Dr. Salant has received several awards and honors, including an Established Investigator Award from the American Heart Association, the Jean Hamburger Award from the International Society of Nephrology, the John P. Peters Award from the American Society of Nephrology, the Donald W. Seldin Award from the National Kidney Foundation, the Marilyn Farquhar Award at the 11th Annual Podocyte Conference and the Edward N. Gibbs Award from the New York Academy of Sciences. In 2015, he was the Boston University Innovator of the Year and he was elected as a Fellow of the American Association for the Advancement of Science. He has served on several NIH advisory panels and on the editorial boards of several major journals.
Andrew Senesi
Associate in Global Innovation, TechAtlas division, RA Capital Management.
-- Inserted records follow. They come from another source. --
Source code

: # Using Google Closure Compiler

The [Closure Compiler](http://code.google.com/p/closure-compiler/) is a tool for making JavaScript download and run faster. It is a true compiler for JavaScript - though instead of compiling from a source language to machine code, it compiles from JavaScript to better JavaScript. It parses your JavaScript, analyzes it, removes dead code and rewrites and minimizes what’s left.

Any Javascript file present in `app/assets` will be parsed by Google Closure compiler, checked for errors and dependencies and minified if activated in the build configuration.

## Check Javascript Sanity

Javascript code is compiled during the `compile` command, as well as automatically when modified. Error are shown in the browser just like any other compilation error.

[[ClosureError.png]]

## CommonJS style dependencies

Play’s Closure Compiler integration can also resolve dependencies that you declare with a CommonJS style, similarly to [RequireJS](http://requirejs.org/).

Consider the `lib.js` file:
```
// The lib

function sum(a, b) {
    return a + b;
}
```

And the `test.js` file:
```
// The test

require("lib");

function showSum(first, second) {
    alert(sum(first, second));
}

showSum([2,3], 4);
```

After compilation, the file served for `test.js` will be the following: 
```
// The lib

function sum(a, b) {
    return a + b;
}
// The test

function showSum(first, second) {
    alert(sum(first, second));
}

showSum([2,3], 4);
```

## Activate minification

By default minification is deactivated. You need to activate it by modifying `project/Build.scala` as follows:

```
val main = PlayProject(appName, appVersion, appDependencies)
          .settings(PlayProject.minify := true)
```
Andrew Senesi is a Principal with Tencent Exploration team, a corporate venture arm of tech giant Tencent, that seeks to tackle problems of global scale focusing on healthcare, sustainability, and breakthrough technologies. As biotech increasingly becomes an information science, Andrew’s interests have broadly expanded to include both biotech and tech, with an emphasis on platform and product led companies. Since joining the team in 2021, Andrew has led multiple investments in biotech companies across therapeutics, diagnostics, and tools. The Tencent Exploration Team portfolio can be found on their website, https://tenx.tc/. Andrew began his career at RA Capital after spending a decade in academia, where he received his PhD in chemistry and bionanomaterials at Northwestern University and worked as a postdoc at Argonne National Lab and University of Chicago.